> WHAT IS EXPECTED:
Below are some entries. Repeat exactly the lines from the one with "## Contributors" through the one with "## Overview", and only those.

* * *

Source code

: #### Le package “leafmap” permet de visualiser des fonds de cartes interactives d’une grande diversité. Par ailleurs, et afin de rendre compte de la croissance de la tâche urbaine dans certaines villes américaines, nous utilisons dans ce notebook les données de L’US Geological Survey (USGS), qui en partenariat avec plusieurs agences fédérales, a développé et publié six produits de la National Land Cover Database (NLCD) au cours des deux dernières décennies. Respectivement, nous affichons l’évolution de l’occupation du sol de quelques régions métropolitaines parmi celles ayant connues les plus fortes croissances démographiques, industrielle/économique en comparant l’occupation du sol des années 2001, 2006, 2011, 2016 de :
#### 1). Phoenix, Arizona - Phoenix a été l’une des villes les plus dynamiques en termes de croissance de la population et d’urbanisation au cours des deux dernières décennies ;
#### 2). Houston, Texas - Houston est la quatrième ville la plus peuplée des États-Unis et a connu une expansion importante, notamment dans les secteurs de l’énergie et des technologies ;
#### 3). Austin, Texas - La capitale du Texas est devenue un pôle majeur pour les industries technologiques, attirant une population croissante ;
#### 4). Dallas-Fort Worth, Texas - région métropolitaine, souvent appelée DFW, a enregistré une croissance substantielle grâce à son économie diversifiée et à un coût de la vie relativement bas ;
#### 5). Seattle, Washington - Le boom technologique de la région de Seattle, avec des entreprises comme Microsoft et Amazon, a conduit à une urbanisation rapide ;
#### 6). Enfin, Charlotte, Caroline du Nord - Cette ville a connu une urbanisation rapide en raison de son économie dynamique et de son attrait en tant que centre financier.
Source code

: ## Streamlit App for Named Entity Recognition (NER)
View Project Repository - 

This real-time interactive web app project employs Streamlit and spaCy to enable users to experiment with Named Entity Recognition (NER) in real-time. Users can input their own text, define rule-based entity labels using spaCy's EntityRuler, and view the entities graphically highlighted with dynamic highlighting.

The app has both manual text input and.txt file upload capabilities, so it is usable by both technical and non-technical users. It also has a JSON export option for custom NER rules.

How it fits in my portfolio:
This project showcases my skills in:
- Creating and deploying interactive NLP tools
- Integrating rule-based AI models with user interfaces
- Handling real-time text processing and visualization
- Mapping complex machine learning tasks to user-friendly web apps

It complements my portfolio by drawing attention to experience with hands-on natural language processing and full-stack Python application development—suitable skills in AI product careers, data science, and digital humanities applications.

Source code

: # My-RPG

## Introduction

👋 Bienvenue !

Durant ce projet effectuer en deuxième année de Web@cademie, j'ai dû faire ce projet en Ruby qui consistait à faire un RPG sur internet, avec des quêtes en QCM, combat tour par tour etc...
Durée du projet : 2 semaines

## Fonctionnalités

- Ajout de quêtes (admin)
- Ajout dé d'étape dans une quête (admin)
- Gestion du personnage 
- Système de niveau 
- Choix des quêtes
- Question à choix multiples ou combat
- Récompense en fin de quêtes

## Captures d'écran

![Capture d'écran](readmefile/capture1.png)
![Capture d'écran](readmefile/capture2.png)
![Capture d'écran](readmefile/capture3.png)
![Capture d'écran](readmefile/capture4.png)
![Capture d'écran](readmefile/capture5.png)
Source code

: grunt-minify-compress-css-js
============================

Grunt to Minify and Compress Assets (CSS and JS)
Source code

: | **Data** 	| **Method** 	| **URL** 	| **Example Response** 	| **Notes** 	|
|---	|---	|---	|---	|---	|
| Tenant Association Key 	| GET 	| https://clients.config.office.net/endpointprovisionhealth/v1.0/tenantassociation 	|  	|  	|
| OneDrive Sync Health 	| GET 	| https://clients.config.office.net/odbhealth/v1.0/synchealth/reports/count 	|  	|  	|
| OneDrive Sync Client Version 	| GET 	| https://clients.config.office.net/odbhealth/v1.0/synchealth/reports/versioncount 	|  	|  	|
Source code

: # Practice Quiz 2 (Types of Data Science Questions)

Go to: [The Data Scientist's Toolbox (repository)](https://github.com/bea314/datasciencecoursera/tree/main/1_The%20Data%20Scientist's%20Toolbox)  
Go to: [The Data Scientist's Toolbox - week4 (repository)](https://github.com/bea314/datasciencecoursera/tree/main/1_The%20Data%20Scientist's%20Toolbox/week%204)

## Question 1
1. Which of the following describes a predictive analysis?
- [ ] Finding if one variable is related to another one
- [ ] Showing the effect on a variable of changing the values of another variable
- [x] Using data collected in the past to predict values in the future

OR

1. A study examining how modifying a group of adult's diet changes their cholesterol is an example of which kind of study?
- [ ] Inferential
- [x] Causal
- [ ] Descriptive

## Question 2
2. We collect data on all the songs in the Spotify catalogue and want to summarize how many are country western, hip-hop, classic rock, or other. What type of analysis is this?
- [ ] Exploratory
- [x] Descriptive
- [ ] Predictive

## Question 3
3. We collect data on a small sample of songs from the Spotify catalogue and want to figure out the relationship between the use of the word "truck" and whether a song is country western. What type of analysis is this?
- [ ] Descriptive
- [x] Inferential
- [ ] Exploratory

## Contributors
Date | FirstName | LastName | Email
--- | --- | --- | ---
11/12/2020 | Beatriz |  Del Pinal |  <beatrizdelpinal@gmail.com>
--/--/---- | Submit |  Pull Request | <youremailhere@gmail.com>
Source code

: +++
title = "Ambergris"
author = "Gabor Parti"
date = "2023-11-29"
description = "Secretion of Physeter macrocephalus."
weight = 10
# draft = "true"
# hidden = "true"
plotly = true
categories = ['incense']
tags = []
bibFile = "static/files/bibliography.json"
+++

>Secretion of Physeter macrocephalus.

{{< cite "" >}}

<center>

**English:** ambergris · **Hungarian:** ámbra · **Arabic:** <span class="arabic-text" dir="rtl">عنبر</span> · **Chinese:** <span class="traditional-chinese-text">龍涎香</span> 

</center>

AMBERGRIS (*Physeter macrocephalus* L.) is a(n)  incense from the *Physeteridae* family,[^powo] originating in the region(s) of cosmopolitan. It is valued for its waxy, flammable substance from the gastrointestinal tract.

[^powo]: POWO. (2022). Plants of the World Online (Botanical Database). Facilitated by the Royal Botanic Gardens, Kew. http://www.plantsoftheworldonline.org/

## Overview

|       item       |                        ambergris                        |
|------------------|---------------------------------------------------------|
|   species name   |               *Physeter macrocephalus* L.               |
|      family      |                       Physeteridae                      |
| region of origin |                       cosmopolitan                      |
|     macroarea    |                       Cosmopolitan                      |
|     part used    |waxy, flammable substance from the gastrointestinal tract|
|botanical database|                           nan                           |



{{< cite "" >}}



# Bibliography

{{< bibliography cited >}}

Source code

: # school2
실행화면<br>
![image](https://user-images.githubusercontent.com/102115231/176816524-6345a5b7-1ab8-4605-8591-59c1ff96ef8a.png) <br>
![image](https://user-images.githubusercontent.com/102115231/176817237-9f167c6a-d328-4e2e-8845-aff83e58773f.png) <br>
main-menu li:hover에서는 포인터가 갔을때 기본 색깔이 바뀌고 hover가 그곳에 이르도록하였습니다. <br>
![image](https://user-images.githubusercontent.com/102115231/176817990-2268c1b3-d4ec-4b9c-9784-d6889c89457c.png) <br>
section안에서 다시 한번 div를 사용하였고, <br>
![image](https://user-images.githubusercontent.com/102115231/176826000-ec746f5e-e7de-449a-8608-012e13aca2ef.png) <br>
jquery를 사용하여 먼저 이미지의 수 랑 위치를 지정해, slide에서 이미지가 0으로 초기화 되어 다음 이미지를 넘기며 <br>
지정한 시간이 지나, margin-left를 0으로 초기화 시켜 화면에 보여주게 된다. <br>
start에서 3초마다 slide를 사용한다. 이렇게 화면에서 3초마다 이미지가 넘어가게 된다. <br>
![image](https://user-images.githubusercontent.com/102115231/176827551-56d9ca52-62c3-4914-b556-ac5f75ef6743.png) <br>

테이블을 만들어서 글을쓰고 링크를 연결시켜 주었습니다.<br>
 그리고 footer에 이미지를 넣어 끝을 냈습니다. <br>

* * *

> COMPLETED EXERCISE:
## Contributors
Date | FirstName | LastName | Email
--- | --- | --- | ---
11/12/2020 | Beatriz |  Del Pinal |  <beatrizdelpinal@gmail.com>
--/--/---- | Submit |  Pull Request | <youremailhere@gmail.com>
Source code

: +++
title = "Ambergris"
author = "Gabor Parti"
date = "2023-11-29"
description = "Secretion of Physeter macrocephalus."
weight = 10
# draft = "true"
# hidden = "true"
plotly = true
categories = ['incense']
tags = []
bibFile = "static/files/bibliography.json"
+++

>Secretion of Physeter macrocephalus.

{{< cite "" >}}

<center>

**English:** ambergris · **Hungarian:** ámbra · **Arabic:** <span class="arabic-text" dir="rtl">عنبر</span> · **Chinese:** <span class="traditional-chinese-text">龍涎香</span> 

</center>

AMBERGRIS (*Physeter macrocephalus* L.) is a(n)  incense from the *Physeteridae* family,[^powo] originating in the region(s) of cosmopolitan. It is valued for its waxy, flammable substance from the gastrointestinal tract.

[^powo]: POWO. (2022). Plants of the World Online (Botanical Database). Facilitated by the Royal Botanic Gardens, Kew. http://www.plantsoftheworldonline.org/

## Overview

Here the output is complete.